JPMorgan's 'Tyger' Roars Ahead

JPMorgan Chase's application development tool has bite.

JPMorgan Chase (JPMC) is reaping the benefits of an open-source application development project that began last year, called "Tyger" after the poem by William Blake. JPMC's team of 50 in-house developers now uses a series of open-source Java development tools to create mission critical middle- and back-office applications.

According to Steve Neiman, engineer at JPMC, developers can now use open-source tools in the J2EE and application server space in a quick and controlled manner. Previously, developers used disparate and expensive applications with mixed results. "We weren't getting the bang for our buck that we had hoped for, so we looked back at our applications and while the app servers gave us a quick time-to-market on the first release or two, they took too much time to maintain," he says. Neiman, a 10-year veteran at JPMC, declines to name the older development applications, but hints that they were popular packages.

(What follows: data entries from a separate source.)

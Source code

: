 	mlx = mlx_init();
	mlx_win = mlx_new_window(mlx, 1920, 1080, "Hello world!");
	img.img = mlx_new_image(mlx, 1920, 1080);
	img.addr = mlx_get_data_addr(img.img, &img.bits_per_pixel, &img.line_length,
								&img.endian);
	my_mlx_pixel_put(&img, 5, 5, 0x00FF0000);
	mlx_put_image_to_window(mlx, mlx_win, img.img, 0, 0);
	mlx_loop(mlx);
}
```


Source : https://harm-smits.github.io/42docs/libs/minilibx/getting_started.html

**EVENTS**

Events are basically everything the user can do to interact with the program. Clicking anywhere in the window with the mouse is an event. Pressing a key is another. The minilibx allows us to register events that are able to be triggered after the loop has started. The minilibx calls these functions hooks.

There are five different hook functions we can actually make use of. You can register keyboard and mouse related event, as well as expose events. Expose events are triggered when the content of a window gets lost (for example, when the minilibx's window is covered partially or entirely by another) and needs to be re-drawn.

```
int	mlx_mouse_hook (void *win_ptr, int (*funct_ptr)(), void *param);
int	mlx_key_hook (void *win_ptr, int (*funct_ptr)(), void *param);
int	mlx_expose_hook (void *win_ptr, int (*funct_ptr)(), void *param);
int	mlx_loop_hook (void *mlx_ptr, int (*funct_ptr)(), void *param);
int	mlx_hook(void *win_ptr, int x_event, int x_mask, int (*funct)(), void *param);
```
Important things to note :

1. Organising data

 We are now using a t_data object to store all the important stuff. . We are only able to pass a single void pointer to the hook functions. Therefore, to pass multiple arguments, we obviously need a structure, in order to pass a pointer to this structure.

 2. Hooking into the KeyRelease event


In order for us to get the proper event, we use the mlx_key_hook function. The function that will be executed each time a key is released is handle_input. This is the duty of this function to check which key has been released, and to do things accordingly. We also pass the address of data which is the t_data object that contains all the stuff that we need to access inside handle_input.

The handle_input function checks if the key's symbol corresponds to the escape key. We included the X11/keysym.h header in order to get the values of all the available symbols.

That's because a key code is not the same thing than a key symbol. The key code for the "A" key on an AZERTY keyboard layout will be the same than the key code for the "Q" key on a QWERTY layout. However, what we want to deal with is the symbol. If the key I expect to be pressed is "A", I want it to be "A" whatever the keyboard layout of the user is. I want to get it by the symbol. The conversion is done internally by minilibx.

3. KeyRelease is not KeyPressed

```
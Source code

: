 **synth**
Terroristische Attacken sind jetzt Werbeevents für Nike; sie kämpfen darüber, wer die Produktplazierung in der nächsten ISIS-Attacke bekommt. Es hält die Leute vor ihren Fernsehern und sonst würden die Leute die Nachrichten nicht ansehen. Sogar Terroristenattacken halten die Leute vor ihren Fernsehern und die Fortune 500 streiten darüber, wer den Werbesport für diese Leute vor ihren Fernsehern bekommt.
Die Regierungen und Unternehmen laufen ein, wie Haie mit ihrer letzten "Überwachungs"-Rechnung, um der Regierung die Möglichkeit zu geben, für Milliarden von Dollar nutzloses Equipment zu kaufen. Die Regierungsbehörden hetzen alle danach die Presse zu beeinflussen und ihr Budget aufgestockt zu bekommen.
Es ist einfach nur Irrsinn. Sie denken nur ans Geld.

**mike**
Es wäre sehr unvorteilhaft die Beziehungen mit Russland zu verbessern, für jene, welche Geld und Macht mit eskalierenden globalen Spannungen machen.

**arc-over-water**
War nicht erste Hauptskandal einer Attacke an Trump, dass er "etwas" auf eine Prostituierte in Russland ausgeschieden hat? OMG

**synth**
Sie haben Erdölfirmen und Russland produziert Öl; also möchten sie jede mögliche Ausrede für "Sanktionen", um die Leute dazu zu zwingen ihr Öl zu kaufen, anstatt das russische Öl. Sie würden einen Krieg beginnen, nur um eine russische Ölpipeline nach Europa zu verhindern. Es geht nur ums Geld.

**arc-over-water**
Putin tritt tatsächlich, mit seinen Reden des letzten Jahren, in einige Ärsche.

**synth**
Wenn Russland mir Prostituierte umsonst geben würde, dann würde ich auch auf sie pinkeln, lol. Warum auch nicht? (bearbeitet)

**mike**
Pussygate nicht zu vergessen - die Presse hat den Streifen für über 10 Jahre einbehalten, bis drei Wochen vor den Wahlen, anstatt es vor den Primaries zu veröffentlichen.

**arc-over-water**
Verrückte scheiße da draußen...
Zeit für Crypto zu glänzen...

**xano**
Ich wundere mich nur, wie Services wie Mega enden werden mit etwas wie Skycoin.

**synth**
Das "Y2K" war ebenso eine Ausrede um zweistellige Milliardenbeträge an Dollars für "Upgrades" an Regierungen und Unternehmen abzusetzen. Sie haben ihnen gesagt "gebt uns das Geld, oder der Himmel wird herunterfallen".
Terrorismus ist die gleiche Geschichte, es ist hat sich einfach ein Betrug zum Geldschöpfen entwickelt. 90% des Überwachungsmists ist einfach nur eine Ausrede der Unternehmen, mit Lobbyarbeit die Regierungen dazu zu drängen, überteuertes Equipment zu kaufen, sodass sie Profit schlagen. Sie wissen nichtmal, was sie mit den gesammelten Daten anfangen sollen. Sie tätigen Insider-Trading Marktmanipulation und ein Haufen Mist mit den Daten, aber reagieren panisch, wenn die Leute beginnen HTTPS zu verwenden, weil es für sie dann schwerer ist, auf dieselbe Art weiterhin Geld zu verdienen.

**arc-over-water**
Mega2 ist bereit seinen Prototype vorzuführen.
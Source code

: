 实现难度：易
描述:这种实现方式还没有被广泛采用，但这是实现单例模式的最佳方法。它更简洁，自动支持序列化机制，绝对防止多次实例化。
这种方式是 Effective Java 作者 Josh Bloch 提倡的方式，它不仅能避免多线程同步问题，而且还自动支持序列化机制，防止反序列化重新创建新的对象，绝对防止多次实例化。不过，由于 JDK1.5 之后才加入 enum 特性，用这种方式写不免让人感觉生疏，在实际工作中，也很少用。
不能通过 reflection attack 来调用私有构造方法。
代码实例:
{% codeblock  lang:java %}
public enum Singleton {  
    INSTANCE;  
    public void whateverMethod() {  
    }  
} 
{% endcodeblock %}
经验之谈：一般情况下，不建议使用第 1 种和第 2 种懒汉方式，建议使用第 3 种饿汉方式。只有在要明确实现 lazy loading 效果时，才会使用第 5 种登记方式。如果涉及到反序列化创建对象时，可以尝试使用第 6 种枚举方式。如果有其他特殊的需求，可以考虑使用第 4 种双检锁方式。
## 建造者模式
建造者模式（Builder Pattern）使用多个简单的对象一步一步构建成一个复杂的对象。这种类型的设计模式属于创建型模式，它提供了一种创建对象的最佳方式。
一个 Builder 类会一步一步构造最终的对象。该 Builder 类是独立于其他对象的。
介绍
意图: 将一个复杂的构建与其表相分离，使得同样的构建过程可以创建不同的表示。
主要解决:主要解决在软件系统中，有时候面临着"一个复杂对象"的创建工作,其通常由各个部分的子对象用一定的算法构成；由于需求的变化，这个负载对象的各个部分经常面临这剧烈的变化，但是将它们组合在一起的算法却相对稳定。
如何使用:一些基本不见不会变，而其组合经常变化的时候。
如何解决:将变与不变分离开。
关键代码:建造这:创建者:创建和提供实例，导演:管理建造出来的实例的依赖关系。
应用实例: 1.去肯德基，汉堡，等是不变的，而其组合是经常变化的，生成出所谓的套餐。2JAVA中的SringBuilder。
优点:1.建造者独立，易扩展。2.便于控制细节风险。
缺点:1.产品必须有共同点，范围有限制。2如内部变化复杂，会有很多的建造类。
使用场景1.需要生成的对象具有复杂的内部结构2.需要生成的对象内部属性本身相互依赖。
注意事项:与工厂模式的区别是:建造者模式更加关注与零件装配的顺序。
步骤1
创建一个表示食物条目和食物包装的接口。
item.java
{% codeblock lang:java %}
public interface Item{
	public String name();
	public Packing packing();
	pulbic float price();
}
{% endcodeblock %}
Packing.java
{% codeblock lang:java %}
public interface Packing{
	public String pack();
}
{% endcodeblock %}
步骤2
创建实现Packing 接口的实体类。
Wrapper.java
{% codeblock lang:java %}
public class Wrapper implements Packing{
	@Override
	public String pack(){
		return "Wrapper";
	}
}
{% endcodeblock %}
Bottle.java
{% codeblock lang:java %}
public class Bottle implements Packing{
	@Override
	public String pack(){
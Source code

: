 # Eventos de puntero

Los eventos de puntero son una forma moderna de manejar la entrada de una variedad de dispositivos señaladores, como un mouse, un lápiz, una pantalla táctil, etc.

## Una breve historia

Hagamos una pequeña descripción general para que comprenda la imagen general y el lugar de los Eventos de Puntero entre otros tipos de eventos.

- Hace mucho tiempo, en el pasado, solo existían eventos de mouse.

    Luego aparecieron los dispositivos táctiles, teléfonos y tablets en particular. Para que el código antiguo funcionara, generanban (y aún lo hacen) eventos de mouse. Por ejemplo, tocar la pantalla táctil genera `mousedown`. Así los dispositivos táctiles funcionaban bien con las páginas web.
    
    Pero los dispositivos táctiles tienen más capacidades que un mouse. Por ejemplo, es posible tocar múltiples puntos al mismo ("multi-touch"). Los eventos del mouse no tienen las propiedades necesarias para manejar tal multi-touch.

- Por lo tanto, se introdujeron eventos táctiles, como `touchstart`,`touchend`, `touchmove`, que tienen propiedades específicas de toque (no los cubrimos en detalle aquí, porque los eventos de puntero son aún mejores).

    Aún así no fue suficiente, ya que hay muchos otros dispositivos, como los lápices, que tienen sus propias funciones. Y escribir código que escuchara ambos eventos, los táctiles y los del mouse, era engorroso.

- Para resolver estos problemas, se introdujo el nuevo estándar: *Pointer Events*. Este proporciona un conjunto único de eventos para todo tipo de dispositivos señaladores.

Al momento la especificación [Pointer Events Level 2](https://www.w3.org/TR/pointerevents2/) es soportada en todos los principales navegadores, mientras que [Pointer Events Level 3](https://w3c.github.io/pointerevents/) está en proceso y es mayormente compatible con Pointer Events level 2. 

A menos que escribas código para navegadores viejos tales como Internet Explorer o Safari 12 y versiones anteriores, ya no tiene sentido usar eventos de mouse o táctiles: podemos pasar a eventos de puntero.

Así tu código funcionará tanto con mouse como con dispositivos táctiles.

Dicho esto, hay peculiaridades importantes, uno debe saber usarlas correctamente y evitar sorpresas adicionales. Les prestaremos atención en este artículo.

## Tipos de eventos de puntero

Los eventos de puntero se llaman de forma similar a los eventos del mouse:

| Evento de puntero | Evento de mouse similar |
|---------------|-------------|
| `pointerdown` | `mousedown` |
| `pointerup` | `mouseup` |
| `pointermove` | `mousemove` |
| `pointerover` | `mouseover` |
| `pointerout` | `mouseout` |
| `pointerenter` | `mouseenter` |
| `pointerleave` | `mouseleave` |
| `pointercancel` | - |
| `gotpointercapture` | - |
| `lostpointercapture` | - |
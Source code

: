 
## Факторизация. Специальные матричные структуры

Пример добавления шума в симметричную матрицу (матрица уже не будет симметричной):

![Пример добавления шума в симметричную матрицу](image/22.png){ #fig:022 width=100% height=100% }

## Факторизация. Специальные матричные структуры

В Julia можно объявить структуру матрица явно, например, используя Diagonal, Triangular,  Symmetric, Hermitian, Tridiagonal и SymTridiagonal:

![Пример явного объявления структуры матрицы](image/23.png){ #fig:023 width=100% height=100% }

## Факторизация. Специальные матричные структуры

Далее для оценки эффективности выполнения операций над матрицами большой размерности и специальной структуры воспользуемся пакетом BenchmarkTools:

"As we started to rebuild the ideal environment from scratch by picking up open-source packages, we found that we had come up with an attractive solution to build nimble applications," Neiman says.

"Tyger now helps us influence which versions of tools are used by providing a pre-integrated stack. Maven, a popular open-source package, allows us to establish a central repository that all systems can automatically pull libraries from as they build. Tyger also leverages Tomcat and Apache, well-established open-source packages, as well as Spring, which is a lightweight container," Neiman says.

JPMC uses Java on its Sun Solaris and Linux systems. Although there are concerns about the stability and legality of open-source code, Tyger addresses those questions. "We recognized early on that people are going to open up open-source tools, but now they're being pulled in a very methodical way. We know what people are doing and they are not assembling code in 20 different ways with 13 obscure packages," he says.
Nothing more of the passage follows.